Text of statute as originally enacted

= Continuance of Certain Laws, etc. Act 1771 =

Act of the Parliament of Great Britain

The Continuance of Certain Laws, etc. Act 1771 (11 Geo. 3. c. 51) was an act of the Parliament of Great Britain that continued various older acts.

== Background ==
In the United Kingdom, acts of Parliament remain in force until expressly repealed. Many acts of parliament, however, contained time-limited sunset clauses, requiring legislation to revive enactments that had expired or to continue enactments that would otherwise expire.

== Provisions ==
=== Continued enactments ===
Section 1 of the act continued the River Thames (Lastage and Ballastage) Act 1732 (6 Geo. 2. c. 29), as continued by the River Thames (Lastage and Ballastage) Act 1737 (11 Geo. 2. c. 12), the Lastage and Ballastage, Thames Act 1744 (18 Geo. 2. c. 21), from the expiration of the act until the end of the next session of parliament after 24 June 1782.
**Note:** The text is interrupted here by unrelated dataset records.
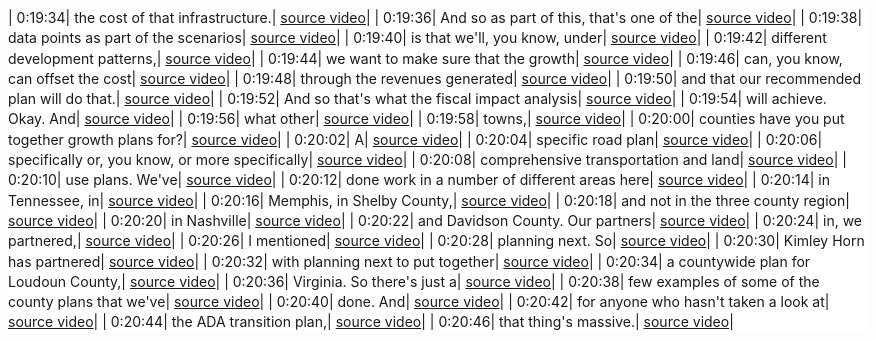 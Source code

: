 | 0:19:34| the cost of that infrastructure.| [source video](https://archive.org/details/co-com-ws-r-1467-220118?start=1174)|
| 0:19:36| And so as part of this, that's one of the| [source video](https://archive.org/details/co-com-ws-r-1467-220118?start=1176)|
| 0:19:38| data points as part of the scenarios| [source video](https://archive.org/details/co-com-ws-r-1467-220118?start=1178)|
| 0:19:40| is that we'll, you know, under| [source video](https://archive.org/details/co-com-ws-r-1467-220118?start=1180)|
| 0:19:42| different development patterns,| [source video](https://archive.org/details/co-com-ws-r-1467-220118?start=1182)|
| 0:19:44| we want to make sure that the growth| [source video](https://archive.org/details/co-com-ws-r-1467-220118?start=1184)|
| 0:19:46| can, you know, can offset the cost| [source video](https://archive.org/details/co-com-ws-r-1467-220118?start=1186)|
| 0:19:48| through the revenues generated| [source video](https://archive.org/details/co-com-ws-r-1467-220118?start=1188)|
| 0:19:50| and that our recommended plan will do that.| [source video](https://archive.org/details/co-com-ws-r-1467-220118?start=1190)|
| 0:19:52| And so that's what the fiscal impact analysis| [source video](https://archive.org/details/co-com-ws-r-1467-220118?start=1192)|
| 0:19:54| will achieve. Okay. And| [source video](https://archive.org/details/co-com-ws-r-1467-220118?start=1194)|
| 0:19:56| what other| [source video](https://archive.org/details/co-com-ws-r-1467-220118?start=1196)|
| 0:19:58| towns,| [source video](https://archive.org/details/co-com-ws-r-1467-220118?start=1198)|
| 0:20:00| counties have you put together growth plans for?| [source video](https://archive.org/details/co-com-ws-r-1467-220118?start=1200)|
| 0:20:02| A| [source video](https://archive.org/details/co-com-ws-r-1467-220118?start=1202)|
| 0:20:04| specific road plan| [source video](https://archive.org/details/co-com-ws-r-1467-220118?start=1204)|
| 0:20:06| specifically or, you know, or more specifically| [source video](https://archive.org/details/co-com-ws-r-1467-220118?start=1206)|
| 0:20:08| comprehensive transportation and land| [source video](https://archive.org/details/co-com-ws-r-1467-220118?start=1208)|
| 0:20:10| use plans. We've| [source video](https://archive.org/details/co-com-ws-r-1467-220118?start=1210)|
| 0:20:12| done work in a number of different areas here| [source video](https://archive.org/details/co-com-ws-r-1467-220118?start=1212)|
| 0:20:14| in Tennessee, in| [source video](https://archive.org/details/co-com-ws-r-1467-220118?start=1214)|
| 0:20:16| Memphis, in Shelby County,| [source video](https://archive.org/details/co-com-ws-r-1467-220118?start=1216)|
| 0:20:18| and not in the three county region| [source video](https://archive.org/details/co-com-ws-r-1467-220118?start=1218)|
| 0:20:20| in Nashville| [source video](https://archive.org/details/co-com-ws-r-1467-220118?start=1220)|
| 0:20:22| and Davidson County. Our partners| [source video](https://archive.org/details/co-com-ws-r-1467-220118?start=1222)|
| 0:20:24| in, we partnered,| [source video](https://archive.org/details/co-com-ws-r-1467-220118?start=1224)|
| 0:20:26| I mentioned| [source video](https://archive.org/details/co-com-ws-r-1467-220118?start=1226)|
| 0:20:28| planning next. So| [source video](https://archive.org/details/co-com-ws-r-1467-220118?start=1228)|
| 0:20:30| Kimley Horn has partnered| [source video](https://archive.org/details/co-com-ws-r-1467-220118?start=1230)|
| 0:20:32| with planning next to put together| [source video](https://archive.org/details/co-com-ws-r-1467-220118?start=1232)|
| 0:20:34| a countywide plan for Loudoun County,| [source video](https://archive.org/details/co-com-ws-r-1467-220118?start=1234)|
| 0:20:36| Virginia. So there's just a| [source video](https://archive.org/details/co-com-ws-r-1467-220118?start=1236)|
| 0:20:38| few examples of some of the county plans that we've| [source video](https://archive.org/details/co-com-ws-r-1467-220118?start=1238)|
| 0:20:40| done. And| [source video](https://archive.org/details/co-com-ws-r-1467-220118?start=1240)|
| 0:20:42| for anyone who hasn't taken a look at| [source video](https://archive.org/details/co-com-ws-r-1467-220118?start=1242)|
| 0:20:44| the ADA transition plan,| [source video](https://archive.org/details/co-com-ws-r-1467-220118?start=1244)|
| 0:20:46| that thing's massive.| [source video](https://archive.org/details/co-com-ws-r-1467-220118?start=1246)|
Section 2 of the act continued the Spirit Duties, etc. Act 1741 (15 Geo. 2. c. 25) "as relates to the landing of rum or spirits of the British sugar plantations, before payment of the duties of excise, and to the lodging of the same in warehouses at the expence of the importers or proprietors thereof", as continued by the Continuance of Laws, etc. Act 1749 (23 Geo. 2. c. 26), the Passage from Charing Cross Act 1757 (31 Geo. 2. c. 36) and Continuance of Laws (No. 2) Act 1763 (4 Geo. 3. c. 12), from the expiration of those enactments until the end of the next session of parliament after 29 September 1778.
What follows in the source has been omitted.